8. Rights as Stockholder . Excepts with respect to Dividend Equivalents as set forth herein, Grantee will not be entitled to any privileges of ownership of the shares of Common Stock (including, without limitation, any voting rights) underlying the Award (whether or not vested) unless and until shares of Common Stock are actually delivered to Grantee hereunder.
9. Absence of Tax Gross-Up Payment . There shall be no tax gross-up on the restricted stock units.
10. Notices . Any notice to the Company shall be made in care of the Administrator to the office of the General Counsel, at the Company’s main office in Wilmington, Delaware. All notices shall be deemed to have been given when hand-delivered or mailed, first class postage prepaid, and shall be irrevocable once given.
11. Securities Laws . The Administrator may from time to time impose any conditions on the restricted stock units (or the underlying Shares) as it deems necessary or advisable to comply with applicable securities laws.

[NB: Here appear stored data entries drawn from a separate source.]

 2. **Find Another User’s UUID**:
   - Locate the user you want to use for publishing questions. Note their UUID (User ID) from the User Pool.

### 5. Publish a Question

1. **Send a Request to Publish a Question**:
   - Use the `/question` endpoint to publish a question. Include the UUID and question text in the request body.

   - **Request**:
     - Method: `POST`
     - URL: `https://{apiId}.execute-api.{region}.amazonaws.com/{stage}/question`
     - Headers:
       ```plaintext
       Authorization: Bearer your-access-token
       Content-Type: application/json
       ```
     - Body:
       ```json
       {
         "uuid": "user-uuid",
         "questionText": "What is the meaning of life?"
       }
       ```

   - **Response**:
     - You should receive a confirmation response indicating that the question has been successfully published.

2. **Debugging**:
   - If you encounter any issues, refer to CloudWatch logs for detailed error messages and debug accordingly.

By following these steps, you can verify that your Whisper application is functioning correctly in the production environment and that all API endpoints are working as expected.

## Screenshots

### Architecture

12. Award Not to Affect Employment . The award granted hereunder shall not confer upon Grantee any right to continue employment with the Company.
13. Section 409A .
(m)      Payments contemplated with respect to the Award are intended to comply with Section 409A of the Code and the regulations promulgated thereunder (“Section 409A”) (including the provisions for exceptions or exemption from Section 409A), and all provisions of the Plan, the Term Sheet and these Standard Terms and Conditions shall be construed and interpreted in a manner consistent with the requirements for avoiding taxes or penalties under Section 409A. Notwithstanding the foregoing, (i) nothing in the Plan, the Term Sheet and these Standard Terms and Conditions shall guarantee that the Award is not subject to taxes or penalties under Section 409A and (ii) if any provision of the Plan, the Term Sheet or these Standard Terms and Conditions would, in the reasonable, good faith judgment of the Company, result or likely result in the imposition on Grantee or any other person of taxes, interest or penalties under Section 409A, the Administrator may, in its sole discretion, modify the terms of the Plan, the Term Sheet or these Standard Terms and Conditions, without the consent of Grantee, in the manner that the Administrator may reasonably and in good faith determine to be necessary or advisable to avoid the imposition of such taxes, interest or penalties; provided, however, that this Section 13 does not create an obligation on the part of the Administrator or the Company to make any such modification. Each issuance or transfer of vested shares of Common Stock shall be deemed a separate payment for purposes of Section 409A.
(n)      Neither Grantee nor any of Grantee’s creditors or beneficiaries shall have the right to subject any deferred compensation (within the meaning of Section 409A) payable with respect to the Award to any anticipation, alienation, sale, transfer, assignment, pledge, encumbrance, attachment or garnishment. Except as permitted under Section 409A, any deferred compensation (within the meaning of Section 409A) payable to Grantee or for Grantee’s benefit with respect to the Award may not be reduced by, or offset against, any amount owing by Grantee to the Company.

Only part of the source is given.